Exercise goal —
Reproduce every entry exactly, without alteration.

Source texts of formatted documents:
::::::

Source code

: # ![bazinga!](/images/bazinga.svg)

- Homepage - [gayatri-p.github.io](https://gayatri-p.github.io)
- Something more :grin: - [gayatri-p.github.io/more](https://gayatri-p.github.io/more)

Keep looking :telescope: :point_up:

::::::

Task response —
Source code

: # ![bazinga!](/images/bazinga.svg)

- Homepage - [gayatri-p.github.io](https://gayatri-p.github.io)
- Something more :grin: - [gayatri-p.github.io/more](https://gayatri-p.github.io/more)

Keep looking :telescope: :point_up:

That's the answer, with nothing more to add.